## What is expected
Match the string "読み込み中に製品カテゴリを更新すると" against each line below, and copy every line that matches.

## Supplied records

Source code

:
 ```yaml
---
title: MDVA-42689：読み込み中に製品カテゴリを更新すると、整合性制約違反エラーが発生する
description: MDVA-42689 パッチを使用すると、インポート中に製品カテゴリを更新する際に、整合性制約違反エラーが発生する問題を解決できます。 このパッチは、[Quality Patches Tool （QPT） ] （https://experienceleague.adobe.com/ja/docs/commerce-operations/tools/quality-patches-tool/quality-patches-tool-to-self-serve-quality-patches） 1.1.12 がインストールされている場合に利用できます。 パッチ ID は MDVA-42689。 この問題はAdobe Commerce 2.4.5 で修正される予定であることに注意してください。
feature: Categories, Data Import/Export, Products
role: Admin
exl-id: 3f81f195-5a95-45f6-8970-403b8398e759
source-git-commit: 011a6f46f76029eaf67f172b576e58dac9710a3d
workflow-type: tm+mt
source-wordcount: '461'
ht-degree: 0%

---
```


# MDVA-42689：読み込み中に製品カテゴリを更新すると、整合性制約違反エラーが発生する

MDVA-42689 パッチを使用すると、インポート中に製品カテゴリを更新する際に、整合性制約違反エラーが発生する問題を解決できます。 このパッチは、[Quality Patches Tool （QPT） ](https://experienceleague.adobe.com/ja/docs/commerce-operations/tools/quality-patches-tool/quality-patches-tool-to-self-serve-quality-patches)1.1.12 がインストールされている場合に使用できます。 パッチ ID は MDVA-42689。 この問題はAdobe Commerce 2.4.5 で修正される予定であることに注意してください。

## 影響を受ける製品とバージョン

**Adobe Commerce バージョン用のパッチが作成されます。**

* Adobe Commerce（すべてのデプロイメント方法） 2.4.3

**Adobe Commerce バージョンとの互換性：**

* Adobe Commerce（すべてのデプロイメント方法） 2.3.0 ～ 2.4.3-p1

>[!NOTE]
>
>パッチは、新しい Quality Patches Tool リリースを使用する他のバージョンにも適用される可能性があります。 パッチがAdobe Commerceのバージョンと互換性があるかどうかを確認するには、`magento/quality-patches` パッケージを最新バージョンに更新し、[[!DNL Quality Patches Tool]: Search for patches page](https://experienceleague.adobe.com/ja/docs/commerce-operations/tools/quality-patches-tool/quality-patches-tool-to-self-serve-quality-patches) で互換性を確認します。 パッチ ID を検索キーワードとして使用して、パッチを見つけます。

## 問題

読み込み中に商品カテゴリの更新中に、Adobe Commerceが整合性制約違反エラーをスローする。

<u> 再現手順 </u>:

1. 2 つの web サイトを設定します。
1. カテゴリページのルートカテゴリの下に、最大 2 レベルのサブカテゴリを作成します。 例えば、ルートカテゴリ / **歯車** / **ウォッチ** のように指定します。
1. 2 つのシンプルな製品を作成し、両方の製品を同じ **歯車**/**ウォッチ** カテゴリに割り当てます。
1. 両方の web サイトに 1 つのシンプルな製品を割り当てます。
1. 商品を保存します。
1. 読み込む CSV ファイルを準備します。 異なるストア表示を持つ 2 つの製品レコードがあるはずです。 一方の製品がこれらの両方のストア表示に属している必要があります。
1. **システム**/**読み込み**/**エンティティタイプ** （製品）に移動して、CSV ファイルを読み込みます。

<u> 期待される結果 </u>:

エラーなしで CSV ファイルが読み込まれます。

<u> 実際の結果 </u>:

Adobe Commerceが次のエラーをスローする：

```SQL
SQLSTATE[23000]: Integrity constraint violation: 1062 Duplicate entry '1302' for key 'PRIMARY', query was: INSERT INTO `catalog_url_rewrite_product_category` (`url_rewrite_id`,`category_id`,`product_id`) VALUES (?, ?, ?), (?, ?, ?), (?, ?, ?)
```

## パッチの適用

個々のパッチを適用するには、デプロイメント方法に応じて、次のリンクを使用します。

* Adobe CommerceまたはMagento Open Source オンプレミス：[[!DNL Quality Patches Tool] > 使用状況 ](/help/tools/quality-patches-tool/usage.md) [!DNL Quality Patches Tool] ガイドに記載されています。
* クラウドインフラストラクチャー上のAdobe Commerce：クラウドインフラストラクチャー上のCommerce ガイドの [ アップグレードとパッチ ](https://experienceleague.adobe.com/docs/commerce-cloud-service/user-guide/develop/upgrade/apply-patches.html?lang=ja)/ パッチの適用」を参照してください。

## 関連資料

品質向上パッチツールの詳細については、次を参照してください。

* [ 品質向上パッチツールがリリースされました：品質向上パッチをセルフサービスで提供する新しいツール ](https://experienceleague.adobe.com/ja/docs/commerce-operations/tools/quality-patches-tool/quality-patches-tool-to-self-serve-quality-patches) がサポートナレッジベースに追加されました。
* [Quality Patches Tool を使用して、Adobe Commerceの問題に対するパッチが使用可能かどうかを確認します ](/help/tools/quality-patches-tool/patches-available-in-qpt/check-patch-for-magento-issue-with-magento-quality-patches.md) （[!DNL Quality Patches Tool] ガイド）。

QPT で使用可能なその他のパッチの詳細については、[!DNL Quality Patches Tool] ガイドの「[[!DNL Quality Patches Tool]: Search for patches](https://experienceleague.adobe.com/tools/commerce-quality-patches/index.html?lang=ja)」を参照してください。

## Written response
title: MDVA-42689：読み込み中に製品カテゴリを更新すると、整合性制約違反エラーが発生する
# MDVA-42689：読み込み中に製品カテゴリを更新すると、整合性制約違反エラーが発生する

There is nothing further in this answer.